T&T has made efforts to push for transparency to attract both existing stakeholders and potential investors by providing financial information for two fiscal years, a first since the country began publishing EITI reports in 2011. Last year T&T was also elevated from a candidate country to full membership status as an EITI-compliant country.

These moves are a welcome sign to those eyeing the country as an investment destination, with exploration companies continuing to identify new finds that could greatly extend the lifespan of T&T’s upstream segment.

Game changer

In August, for example, Anglo-Australian petroleum company BHP Billiton (BHPB) reported that its initial deepwater LeClerc well, located in a basin 215 km offshore Trinidad’s eastern coast, had “encountered gas in multiple zones”.

While the company had been focused on identifying commercial oil deposits – with BHPB announcing in January that T&T’s deepwater offshore could hold at least 5bn barrels of oil – the gas finds were encouraging, according to Steve Pastor, president of petroleum at BHPB.

“The results will help BHPB’s plans to further appraise the basin, as part of our extensive T&T exploration programme,” he said in August.

The initial well is the first of three deepwater wells, each with an estimated cost of between $100m and $200m, and is part of the company’s larger exploratory campaign that will see a total of eight offshore wells developed.

In its annual report, BHPB said it would be accelerating spending on its counter-cyclical exploratory programme to $800m in 2017, with the deepwater project in T&T being one of three focal points, along with projects in the Gulf of Mexico and Western Australia.

“BHPB has major positions in deepwater exploration globally, so for it to rank Trinidad’s deepwater prospects among its top locations in the world is pretty encouraging, even in this low-price environment,” Thackwray Driver, CEO of the Energy Chamber of Trinidad and Tobago, told OBG in August. “Should they discover significant deposits, deepwater could be a game-changer and the country’s new frontier.”

Production levels

BHPB’s announcement comes as production levels in T&T’s energy sector have tailed off sharply, with earnings further depressed due to low global commodity prices.

Natural gas and crude oil production showed year-on-year decreases of just over 10% in the first seven months of the year, partly due to maintenance and upgrade works conducted by energy firms, according to the Central Bank of T&T’s monetary policy statement released in late September.

A number of T&T’s oilfields are also maturing, necessitating the deployment of enhanced oil recovery (EOR) technology when typical extraction methods can no longer maintain production.

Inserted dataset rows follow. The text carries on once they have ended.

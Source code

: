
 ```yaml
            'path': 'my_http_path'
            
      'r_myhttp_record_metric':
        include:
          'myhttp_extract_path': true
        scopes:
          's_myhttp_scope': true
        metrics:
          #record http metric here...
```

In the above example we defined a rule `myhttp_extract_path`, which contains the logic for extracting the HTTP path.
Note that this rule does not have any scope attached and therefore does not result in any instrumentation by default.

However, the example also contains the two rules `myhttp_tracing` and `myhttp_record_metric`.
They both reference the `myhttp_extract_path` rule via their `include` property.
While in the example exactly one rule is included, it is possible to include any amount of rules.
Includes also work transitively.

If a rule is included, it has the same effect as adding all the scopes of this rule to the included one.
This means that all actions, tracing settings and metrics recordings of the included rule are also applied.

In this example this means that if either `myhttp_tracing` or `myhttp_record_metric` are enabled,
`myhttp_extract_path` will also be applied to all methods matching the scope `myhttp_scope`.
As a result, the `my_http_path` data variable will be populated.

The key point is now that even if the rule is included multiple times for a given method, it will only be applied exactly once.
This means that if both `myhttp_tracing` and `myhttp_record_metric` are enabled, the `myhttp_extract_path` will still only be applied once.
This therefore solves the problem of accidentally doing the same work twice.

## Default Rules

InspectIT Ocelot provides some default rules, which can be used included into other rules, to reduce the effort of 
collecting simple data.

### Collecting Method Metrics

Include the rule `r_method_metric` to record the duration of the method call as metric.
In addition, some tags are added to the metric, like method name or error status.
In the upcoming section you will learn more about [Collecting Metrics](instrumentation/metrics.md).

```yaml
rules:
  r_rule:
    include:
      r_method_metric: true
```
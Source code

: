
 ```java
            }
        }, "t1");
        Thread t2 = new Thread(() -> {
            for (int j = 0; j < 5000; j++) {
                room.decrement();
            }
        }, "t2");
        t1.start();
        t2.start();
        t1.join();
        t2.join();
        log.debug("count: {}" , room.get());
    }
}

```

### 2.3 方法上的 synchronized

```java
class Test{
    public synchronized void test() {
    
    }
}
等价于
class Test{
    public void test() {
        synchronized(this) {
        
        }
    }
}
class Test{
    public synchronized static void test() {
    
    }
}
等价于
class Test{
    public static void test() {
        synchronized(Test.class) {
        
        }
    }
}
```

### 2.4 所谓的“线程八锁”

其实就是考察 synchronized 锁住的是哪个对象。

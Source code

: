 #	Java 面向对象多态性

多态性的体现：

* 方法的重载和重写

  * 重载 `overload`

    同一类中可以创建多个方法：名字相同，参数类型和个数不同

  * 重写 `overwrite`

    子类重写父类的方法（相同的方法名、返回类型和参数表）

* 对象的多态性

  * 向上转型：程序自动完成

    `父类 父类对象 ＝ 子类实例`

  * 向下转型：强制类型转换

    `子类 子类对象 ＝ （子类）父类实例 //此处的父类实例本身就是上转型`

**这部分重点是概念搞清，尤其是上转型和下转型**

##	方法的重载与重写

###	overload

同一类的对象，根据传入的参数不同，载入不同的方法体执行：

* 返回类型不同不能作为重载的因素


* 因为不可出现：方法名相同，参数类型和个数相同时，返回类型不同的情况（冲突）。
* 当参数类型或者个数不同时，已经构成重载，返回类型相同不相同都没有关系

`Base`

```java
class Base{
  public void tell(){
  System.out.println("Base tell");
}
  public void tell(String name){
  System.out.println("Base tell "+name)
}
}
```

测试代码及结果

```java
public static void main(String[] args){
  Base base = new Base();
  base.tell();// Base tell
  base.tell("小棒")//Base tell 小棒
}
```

While EOR is less expensive than conducting exploratory work to identify new deposits, it can be used only for the lifetime of operational fields.

While the central bank predicts a gradual revival of economic growth in 2017 as energy production and global gas and oil prices rebound, it could be some time before the losses due to lower output and weaker prices are recouped.

Gas production levels, however, could see an uptick as early as the end of this year and into 2017 as the Sercan, Juniper and Trinidad Onshore Compression projects come on-line.

FDI flow

T&T has also seen a sharp drop in foreign direct investment (FDI) in the sector.

Last year FDI in T&T’s energy sector fell 24%, a trend that Olivierre said in August had not reversed in 2016. The decline in energy investments was a major contributor to the 33% dip in capital inflows experienced in 2015 and slowed growth across the economy.

The prospect of long-term gas supplies – should the LeClerc field and other deepwater deposits prove commercially viable – along with increased transparency could help reverse the downward trend in FDI and see expanded interest in the twin island country from oil majors.